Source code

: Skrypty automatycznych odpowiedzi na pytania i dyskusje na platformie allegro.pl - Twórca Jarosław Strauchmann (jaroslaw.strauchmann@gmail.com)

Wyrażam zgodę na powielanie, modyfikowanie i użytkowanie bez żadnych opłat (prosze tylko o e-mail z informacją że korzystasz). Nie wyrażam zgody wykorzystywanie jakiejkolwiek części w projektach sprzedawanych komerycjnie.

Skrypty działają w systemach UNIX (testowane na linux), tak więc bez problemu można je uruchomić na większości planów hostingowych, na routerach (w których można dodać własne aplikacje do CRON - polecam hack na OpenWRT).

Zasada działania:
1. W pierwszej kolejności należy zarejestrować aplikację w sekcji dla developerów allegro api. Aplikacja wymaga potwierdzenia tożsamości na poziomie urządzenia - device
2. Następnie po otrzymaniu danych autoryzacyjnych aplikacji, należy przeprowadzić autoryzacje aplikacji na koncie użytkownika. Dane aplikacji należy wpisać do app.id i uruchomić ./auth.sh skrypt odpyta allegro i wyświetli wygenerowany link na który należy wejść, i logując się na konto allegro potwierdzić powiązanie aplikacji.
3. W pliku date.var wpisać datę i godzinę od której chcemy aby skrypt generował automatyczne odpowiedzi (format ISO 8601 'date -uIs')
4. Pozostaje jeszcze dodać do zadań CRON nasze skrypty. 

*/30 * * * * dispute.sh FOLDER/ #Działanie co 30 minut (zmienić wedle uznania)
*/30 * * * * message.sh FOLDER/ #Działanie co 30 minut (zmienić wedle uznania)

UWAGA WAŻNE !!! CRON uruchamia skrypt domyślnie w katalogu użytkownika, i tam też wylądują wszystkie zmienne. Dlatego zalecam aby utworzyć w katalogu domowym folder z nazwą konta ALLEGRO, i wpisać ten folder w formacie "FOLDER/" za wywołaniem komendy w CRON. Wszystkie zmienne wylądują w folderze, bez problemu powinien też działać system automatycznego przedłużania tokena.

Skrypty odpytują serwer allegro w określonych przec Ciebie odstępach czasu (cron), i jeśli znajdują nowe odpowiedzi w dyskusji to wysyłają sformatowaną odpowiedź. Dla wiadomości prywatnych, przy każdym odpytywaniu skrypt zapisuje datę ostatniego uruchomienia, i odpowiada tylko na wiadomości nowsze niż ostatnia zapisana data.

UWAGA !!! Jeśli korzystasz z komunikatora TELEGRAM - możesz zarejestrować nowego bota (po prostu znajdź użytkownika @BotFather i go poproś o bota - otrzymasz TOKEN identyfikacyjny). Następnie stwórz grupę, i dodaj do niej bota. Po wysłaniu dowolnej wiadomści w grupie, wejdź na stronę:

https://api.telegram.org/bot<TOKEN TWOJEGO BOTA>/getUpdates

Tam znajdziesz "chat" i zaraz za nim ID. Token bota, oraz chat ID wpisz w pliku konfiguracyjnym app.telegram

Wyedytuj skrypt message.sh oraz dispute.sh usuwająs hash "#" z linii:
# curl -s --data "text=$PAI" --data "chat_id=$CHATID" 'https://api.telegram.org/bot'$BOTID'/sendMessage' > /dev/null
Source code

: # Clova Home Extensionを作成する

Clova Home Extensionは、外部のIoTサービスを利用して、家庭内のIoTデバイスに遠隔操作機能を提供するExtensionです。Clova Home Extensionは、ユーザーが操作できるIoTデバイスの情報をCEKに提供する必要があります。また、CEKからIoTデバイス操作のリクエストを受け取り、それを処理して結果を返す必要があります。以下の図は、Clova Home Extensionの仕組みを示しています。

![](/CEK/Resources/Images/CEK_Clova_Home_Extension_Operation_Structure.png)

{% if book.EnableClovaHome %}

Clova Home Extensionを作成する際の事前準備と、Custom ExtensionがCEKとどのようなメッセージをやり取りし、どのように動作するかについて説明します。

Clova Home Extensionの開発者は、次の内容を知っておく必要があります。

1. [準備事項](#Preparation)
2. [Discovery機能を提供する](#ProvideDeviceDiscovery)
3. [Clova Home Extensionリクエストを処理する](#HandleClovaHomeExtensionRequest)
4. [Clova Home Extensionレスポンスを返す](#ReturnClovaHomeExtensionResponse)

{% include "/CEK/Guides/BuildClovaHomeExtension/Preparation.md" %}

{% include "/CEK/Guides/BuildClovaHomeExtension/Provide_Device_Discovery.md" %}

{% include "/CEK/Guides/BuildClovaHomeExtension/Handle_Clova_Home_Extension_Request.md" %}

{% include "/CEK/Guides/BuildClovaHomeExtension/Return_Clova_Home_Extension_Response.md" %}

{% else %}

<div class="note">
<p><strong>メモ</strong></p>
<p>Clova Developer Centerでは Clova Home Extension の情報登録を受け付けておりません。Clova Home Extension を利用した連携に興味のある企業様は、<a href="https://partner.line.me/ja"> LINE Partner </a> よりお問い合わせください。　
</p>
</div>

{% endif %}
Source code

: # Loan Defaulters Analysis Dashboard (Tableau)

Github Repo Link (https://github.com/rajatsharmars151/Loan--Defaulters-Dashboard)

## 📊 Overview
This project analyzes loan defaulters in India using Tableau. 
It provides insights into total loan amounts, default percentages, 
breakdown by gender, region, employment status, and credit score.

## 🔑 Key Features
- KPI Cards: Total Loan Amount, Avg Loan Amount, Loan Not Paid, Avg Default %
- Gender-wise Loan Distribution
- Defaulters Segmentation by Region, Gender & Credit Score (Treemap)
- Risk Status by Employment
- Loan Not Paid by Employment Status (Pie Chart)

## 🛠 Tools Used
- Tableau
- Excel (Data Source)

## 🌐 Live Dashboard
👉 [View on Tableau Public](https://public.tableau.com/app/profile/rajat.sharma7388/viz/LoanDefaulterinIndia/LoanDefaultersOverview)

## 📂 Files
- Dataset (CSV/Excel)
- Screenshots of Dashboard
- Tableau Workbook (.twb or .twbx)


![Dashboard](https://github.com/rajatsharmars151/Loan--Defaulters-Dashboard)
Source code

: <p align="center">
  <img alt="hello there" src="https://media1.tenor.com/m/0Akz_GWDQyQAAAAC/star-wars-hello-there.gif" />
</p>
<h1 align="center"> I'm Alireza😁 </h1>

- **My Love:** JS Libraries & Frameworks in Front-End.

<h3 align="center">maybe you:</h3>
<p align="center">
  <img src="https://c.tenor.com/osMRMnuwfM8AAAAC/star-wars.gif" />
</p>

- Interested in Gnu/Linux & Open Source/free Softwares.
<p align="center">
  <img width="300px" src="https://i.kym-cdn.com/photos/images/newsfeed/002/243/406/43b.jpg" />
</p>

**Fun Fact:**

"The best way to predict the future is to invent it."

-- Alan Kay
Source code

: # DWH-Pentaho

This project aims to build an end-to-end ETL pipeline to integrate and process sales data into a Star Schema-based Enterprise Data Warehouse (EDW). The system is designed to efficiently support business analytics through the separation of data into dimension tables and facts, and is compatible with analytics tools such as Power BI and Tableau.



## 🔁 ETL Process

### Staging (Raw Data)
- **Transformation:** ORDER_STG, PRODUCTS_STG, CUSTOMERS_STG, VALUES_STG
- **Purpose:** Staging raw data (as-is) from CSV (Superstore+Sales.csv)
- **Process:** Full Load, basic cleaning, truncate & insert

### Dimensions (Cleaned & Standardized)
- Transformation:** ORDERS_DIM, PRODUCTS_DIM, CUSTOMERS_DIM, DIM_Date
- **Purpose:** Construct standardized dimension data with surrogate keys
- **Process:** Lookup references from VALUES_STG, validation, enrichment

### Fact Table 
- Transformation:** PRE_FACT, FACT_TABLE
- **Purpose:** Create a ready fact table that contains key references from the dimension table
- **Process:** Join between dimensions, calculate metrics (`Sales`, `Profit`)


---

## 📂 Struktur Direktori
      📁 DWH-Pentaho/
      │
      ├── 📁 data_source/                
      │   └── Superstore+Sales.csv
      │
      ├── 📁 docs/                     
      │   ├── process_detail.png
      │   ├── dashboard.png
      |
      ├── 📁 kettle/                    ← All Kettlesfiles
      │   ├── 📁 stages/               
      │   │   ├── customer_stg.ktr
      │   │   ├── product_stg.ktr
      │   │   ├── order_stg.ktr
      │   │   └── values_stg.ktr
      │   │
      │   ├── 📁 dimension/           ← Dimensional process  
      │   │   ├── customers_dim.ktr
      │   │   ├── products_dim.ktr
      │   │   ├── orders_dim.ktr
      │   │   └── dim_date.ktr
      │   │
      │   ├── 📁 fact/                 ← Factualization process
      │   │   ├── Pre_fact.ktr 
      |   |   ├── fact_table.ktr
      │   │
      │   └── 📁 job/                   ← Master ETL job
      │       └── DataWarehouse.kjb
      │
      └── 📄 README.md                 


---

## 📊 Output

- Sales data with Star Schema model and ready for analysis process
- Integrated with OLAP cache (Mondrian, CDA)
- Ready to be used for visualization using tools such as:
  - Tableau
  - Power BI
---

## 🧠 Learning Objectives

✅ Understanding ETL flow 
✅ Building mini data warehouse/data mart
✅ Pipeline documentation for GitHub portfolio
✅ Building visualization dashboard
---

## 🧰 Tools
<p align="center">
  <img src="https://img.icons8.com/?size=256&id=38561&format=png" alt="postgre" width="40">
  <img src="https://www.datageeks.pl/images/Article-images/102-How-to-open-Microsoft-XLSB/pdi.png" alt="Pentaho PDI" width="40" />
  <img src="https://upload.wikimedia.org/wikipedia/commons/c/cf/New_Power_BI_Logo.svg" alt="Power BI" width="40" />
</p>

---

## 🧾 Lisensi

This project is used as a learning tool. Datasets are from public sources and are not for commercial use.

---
---
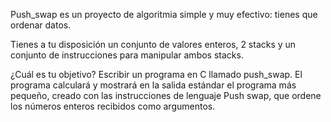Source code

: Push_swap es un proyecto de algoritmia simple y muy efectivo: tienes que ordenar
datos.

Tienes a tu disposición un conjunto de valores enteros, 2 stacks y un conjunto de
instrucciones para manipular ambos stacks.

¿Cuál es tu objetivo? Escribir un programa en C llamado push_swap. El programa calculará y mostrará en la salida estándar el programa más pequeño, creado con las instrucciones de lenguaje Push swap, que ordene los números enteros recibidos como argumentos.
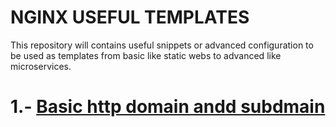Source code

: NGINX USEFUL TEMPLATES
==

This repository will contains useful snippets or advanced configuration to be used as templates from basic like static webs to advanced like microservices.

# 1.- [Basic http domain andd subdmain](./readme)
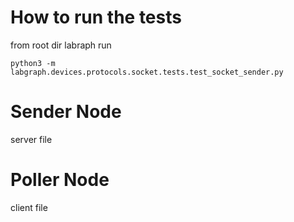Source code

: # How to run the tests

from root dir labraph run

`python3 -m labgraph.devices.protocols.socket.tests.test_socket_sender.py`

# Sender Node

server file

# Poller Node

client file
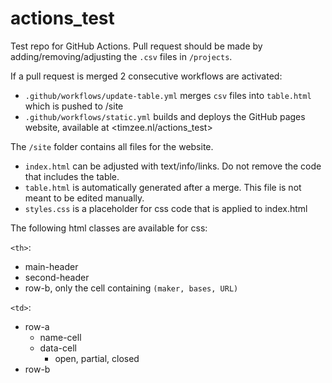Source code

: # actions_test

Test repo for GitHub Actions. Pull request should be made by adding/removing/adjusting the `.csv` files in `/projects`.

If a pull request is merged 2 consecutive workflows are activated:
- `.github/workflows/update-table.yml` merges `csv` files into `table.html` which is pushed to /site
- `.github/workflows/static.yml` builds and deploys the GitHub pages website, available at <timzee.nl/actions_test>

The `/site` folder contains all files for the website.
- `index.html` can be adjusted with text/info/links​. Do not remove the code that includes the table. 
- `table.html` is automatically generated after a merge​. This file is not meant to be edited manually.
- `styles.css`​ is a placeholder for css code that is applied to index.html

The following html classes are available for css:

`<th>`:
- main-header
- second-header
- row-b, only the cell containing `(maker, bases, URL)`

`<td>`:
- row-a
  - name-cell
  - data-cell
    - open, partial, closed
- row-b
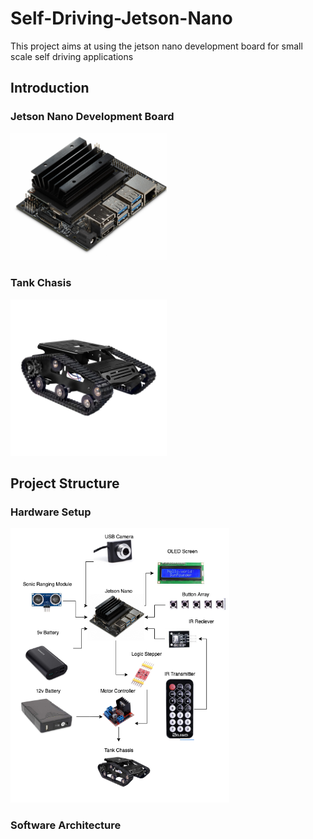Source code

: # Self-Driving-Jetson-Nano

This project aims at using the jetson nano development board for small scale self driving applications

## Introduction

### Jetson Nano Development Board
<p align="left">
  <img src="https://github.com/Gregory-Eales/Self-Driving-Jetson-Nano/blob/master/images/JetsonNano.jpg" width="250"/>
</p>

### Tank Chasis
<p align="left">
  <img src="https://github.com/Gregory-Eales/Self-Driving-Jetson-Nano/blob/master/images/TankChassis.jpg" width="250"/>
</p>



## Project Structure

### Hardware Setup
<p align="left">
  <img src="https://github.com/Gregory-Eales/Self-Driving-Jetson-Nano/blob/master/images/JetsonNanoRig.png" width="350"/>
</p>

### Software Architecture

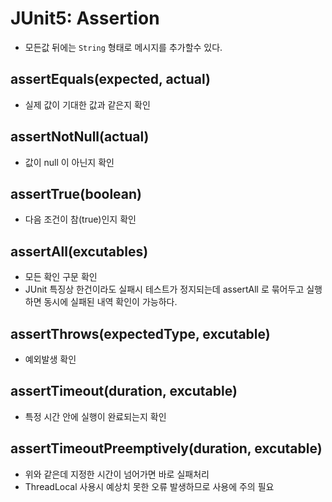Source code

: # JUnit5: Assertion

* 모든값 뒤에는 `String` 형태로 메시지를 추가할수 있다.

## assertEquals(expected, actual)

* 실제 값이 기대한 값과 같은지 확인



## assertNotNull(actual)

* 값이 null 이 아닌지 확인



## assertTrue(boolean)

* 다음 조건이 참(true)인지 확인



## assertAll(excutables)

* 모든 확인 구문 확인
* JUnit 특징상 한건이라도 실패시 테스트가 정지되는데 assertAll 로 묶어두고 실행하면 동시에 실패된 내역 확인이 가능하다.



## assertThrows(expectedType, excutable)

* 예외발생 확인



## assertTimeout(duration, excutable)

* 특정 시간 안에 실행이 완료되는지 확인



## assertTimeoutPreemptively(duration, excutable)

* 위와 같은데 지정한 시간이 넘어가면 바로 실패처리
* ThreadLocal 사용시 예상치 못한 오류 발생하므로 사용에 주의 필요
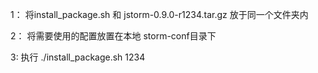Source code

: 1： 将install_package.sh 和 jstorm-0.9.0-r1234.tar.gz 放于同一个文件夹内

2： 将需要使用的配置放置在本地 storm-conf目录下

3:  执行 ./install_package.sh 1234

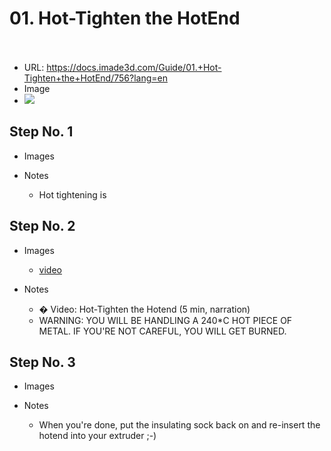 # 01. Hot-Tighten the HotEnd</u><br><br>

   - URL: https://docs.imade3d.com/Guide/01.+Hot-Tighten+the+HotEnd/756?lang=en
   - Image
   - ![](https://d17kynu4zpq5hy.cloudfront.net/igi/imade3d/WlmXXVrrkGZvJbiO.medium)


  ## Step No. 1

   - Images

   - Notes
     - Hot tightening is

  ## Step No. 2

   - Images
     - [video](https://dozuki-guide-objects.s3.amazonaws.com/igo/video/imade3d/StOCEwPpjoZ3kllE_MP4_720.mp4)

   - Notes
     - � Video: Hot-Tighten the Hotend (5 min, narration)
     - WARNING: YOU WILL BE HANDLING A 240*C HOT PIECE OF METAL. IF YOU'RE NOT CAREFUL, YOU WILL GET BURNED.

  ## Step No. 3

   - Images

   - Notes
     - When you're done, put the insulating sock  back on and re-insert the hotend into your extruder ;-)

*How to complete this task*
Output only the lines above from the one containing "和 jstorm-0.9.0-r1234.tar.gz 放于同一个文件夹内" to the one containing "- When you're", both included, exactly as written and with no pictures.

*Final answer*
: 1： 将install_package.sh 和 jstorm-0.9.0-r1234.tar.gz 放于同一个文件夹内

2： 将需要使用的配置放置在本地 storm-conf目录下

3:  执行 ./install_package.sh 1234

 # 01. Hot-Tighten the HotEnd</u><br><br>

   - URL: https://docs.imade3d.com/Guide/01.+Hot-Tighten+the+HotEnd/756?lang=en
   - Image
   - ![](https://d17kynu4zpq5hy.cloudfront.net/igi/imade3d/WlmXXVrrkGZvJbiO.medium)


  ## Step No. 1

   - Images

   - Notes
     - Hot tightening is

  ## Step No. 2

   - Images
     - [video](https://dozuki-guide-objects.s3.amazonaws.com/igo/video/imade3d/StOCEwPpjoZ3kllE_MP4_720.mp4)

   - Notes
     - � Video: Hot-Tighten the Hotend (5 min, narration)
     - WARNING: YOU WILL BE HANDLING A 240*C HOT PIECE OF METAL. IF YOU'RE NOT CAREFUL, YOU WILL GET BURNED.

  ## Step No. 3

   - Images

   - Notes
     - When you're done, put the insulating sock  back on and re-insert the hotend into your extruder ;-)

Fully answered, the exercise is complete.